40. For these reasons, we are of the opinion the admission of the Section 7 application was lawful and does not call for interference.”
(emphasis wherever required supplied)”
85. To summarize the above judgment, we observe as under: –
a. The Code prescribes whenever a corporate debtor defaults on a debt that is due and payable, an insolvency process must be initiated. Section 3(12) defines “default” as nonpayment of a debt which has become due and payable, and includes default in respect of a part or instalment thereof.

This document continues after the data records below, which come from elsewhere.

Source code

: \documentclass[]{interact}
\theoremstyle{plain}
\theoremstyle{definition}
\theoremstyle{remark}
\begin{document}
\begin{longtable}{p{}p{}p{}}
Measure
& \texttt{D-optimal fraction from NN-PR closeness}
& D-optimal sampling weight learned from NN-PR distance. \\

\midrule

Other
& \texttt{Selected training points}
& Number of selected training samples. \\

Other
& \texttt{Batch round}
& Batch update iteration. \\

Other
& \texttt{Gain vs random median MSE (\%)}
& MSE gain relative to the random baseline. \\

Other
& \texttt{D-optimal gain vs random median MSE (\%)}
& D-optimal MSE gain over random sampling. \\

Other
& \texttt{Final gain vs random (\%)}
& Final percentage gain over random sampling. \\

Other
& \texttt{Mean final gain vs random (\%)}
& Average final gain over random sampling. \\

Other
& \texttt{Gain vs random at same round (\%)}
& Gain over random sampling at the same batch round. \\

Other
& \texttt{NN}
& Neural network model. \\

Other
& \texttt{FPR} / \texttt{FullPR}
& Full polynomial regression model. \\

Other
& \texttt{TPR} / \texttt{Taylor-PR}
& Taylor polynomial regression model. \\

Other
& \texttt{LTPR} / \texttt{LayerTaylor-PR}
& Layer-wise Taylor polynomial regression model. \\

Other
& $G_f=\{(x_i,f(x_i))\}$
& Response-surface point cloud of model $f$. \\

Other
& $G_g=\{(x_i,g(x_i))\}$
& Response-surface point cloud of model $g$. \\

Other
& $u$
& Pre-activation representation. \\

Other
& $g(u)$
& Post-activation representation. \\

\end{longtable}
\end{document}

b. When the financial creditor initiates the insolvency process for the purposes of admission, the Adjudicating Authority is only to ascertain the existence of a default from the records of the information utility or the evidence furnished by the financial creditor within fourteen days from the receipt of such application. At this stage, neither is a corporate debtor entitled nor is the Adjudicating Authority required to examine any dispute regarding the existence of such debt. This significantly reduces the scope of enquiry at the stage of a time-bound admission of an insolvency process by a financial creditor.
c. The adjudicating authority is empowered only to verify whether a default has occurred or if a default has not occurred. Based upon its decision, the adjudicating authority must then either admit or reject an application, respectively. These are the only two courses of action which are open to the adjudicating authority in accordance with Section 7(5).

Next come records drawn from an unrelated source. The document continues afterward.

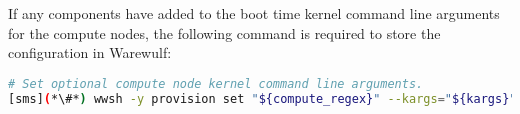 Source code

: \noindent If any components have added to the boot time kernel command line arguments for the compute nodes,
the following command is required to store the configuration in Warewulf:
\begin{lstlisting}[language=bash,keywords={},upquote=true,basicstyle=\footnotesize\ttfamily]
# Set optional compute node kernel command line arguments.
[sms](*\#*) wwsh -y provision set "${compute_regex}" --kargs="${kargs}"
\end{lstlisting}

d. The Adjudicating Authority is not required to go into the inability of a corporate debtor to pay its debt.
e. The Code restricts the scope of enquiry for admission of an insolvency process by a financial creditor merely to the existence of default of a debt due and payable and nothing more.
86. Applying the ratio of Power Trust (supra), we are of the view that the applicant has advanced a financial debt, which is in default, for an amount exceeding Rs. 1 Crore and that the Applicant has placed necessary proofs including the record of default issued by the information utility, which clearly indicates that the debt is in default and, therefore, this Application deserves to be admitted.
87. We also hold that as all the required documents have been attached by the Applicant, the Application is complete in all respect.
88. In view of the above we are forced to order for CIRP of the Respondent.
89. Further, the Applicant has proposed the name of Mr. Prashant Jain having Registration no. IBBI/IPA-001/IP-P01368/2018-19/12131 to be appointed as the IRP, attached its consent in Form 2 and from the said Form 2 it is observed that there is no disciplinary proceeding pending against the proposed IRP. Perusal of the IBBI site reveals that AFA is valid till 31.12.2026.
90. In view of the above, we are of the view that the Application filed by the Applicant herein deserves to be admitted.
91. We make it clear that at this stage, we have not crystalized the amount as claimed in this application, the same is left to be collated by the IRP.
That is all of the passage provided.